--- WORKING DATA ---
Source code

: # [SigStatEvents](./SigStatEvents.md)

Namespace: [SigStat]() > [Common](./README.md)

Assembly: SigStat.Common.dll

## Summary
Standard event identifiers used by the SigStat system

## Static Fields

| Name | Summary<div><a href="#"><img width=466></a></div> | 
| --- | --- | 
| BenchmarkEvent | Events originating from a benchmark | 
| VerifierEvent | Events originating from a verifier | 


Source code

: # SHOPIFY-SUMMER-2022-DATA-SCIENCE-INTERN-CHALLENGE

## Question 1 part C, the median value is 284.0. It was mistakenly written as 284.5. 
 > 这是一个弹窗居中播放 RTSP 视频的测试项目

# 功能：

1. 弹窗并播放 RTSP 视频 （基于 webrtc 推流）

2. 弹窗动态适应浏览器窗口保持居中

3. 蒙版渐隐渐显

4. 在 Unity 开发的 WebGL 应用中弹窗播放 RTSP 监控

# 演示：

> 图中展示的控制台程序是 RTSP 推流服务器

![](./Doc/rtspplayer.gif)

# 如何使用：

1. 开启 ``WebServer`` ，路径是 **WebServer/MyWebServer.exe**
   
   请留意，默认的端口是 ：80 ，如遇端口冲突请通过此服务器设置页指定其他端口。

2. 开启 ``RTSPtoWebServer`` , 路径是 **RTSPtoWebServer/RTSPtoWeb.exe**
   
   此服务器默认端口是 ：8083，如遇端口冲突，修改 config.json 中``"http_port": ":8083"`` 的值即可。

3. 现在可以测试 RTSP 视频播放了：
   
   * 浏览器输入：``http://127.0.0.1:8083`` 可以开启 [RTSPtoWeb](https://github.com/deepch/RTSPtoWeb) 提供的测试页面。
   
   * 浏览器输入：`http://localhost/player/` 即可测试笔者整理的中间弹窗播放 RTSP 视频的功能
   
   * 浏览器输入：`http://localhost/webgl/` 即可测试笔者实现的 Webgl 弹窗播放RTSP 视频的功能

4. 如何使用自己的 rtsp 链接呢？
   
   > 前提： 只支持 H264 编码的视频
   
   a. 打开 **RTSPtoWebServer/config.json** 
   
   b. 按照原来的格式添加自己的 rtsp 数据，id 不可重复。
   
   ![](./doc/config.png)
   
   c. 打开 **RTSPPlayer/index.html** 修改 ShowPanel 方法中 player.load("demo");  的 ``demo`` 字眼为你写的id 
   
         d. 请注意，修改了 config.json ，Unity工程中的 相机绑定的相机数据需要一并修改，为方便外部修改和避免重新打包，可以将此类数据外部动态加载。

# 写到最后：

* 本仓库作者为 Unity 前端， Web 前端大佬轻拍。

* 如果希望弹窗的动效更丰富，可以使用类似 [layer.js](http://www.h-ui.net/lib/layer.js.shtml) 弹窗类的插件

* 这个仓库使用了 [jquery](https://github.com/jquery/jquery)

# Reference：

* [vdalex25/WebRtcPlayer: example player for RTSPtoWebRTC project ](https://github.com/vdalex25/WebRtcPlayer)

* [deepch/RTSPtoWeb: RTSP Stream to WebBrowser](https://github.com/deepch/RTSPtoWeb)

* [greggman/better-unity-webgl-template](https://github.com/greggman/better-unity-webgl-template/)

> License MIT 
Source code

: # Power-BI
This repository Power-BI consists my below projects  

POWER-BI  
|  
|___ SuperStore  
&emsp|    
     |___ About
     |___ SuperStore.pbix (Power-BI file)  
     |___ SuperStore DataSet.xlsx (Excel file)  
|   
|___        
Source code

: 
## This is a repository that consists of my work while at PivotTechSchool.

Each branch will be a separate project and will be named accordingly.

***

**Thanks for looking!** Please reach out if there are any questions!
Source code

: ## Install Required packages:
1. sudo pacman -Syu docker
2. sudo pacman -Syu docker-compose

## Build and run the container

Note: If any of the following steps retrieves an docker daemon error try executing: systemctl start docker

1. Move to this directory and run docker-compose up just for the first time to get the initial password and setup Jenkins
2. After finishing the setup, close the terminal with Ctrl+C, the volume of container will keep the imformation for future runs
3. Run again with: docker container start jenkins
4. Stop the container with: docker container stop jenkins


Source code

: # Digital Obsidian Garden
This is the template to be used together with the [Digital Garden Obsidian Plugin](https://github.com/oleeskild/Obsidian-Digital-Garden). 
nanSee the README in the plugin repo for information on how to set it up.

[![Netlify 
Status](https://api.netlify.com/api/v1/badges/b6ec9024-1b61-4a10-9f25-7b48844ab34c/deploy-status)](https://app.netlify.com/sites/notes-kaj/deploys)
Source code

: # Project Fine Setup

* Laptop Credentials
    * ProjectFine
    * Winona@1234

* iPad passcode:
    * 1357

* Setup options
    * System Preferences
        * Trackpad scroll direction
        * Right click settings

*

--- YOUR INSTRUCTIONS ---
If a line in the entries above has the word "浏览器输入", copy it.

--- ANSWER TO THE EXERCISE ---
   * 浏览器输入：``http://127.0.0.1:8083`` 可以开启 [RTSPtoWeb](https://github.com/deepch/RTSPtoWeb) 提供的测试页面。
   * 浏览器输入：`http://localhost/player/` 即可测试笔者整理的中间弹窗播放 RTSP 视频的功能
   * 浏览器输入：`http://localhost/webgl/` 即可测试笔者实现的 Webgl 弹窗播放RTSP 视频的功能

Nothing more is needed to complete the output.